ROBBIE Savage is a national footballing treasure.
Sadly, there are not enough players like him who can cause an argument in an empty room but never fail to give one hundred per cent commitment.
Savage is public enemy number one everywhere he goes apart from among Birmingham and Leicester whose fans, in the words of the former assistant manager Mark Bowen, "cherish him."
My brother cannot understand the hatred felt for Savage in Bolton and elsewhere. That's because he lives in Leicester, where Savage has worked, fought and charmed himself into cult status.
Savage was slaughtered for celebrating a penalty at Derby a couple of seasons back, for being involved in the red-carding of two Wanderers players inside 20 minutes last season and then for being scythed down and head-butted at Villa Park on Monday.
In the last two cases he was taken off, the explanation went, for his own safety.
Analyse it and you see Savage doesn't do much wrong except run his heart out, fly into tackles, wind up opponents and suck them into getting themselves sent off.
Savage is at fault for nothing. If he broke the rules of the game he would be punished and if the opponents weren't so stupid they wouldn't rise to his bait.
Dion Dublin admitted as much 24 hours after he fell prey to the Savage effect. The Villa striker head butted Savage but it was he who was left dazed and confused later as he apologised to the world for doing something he admitted he had no idea why.

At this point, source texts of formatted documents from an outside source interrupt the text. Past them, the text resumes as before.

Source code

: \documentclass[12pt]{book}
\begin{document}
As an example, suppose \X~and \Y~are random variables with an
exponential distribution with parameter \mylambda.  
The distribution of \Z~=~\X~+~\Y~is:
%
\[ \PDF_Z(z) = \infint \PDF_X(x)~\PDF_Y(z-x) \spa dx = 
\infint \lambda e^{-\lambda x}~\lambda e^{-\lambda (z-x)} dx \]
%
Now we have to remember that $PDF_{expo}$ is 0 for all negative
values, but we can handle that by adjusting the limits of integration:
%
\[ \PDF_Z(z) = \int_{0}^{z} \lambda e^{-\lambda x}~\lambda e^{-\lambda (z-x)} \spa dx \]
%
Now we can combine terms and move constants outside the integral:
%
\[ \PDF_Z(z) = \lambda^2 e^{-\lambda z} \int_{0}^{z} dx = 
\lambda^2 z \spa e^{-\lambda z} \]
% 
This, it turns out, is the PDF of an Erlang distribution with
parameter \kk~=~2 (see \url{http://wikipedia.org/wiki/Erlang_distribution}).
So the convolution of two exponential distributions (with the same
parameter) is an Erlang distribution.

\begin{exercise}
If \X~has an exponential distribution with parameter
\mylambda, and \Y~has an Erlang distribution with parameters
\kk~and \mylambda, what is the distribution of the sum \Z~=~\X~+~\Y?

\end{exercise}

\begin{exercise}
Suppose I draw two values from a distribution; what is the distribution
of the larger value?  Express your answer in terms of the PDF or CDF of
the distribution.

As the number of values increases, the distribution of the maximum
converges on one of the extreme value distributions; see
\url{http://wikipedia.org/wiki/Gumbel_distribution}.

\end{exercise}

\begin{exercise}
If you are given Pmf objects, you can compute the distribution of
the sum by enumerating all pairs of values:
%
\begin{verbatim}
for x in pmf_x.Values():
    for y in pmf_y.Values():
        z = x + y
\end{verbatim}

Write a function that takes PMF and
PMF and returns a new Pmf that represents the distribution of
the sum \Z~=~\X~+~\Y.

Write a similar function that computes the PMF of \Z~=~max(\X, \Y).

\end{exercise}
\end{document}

I'll guarantee Savage's critics one thing. If he played for their team they would love him. Fans will forgive players anything as long as they wear their team's shirt with pride.
He is no different to John McGinlay at Bolton. The Beast of Burnden was hated by opposition fans and adored by his own more than any other player ever to wear the white shirt because he was prepared to kick, argue, fight, taunt and anything else necessary to win for Wanderers. He kissed the badge and meant it.
Paul Dickov, Roy Keane, Alan Shearer and Vinnie Jones fall into the same bracket of players who are loved by their own and booed by the rest wherever they go.
Like Savage, all of them are superhuman triers whose success in the game has been more attributable to what they have in their heads and their hearts than in their feet.
They used to call players like these characters and every team used to have them. I prefer to think of them as the few remaining hopes we have of keeping an increasingly dull game passionate.
Men like this have the rare gift of being able to create an atmosphere by their mere presence.
And in a game becoming infested by robot-type players with individuality coached out of them and clich vocabularly inserted in its place, you can give me Robbie Savage any time.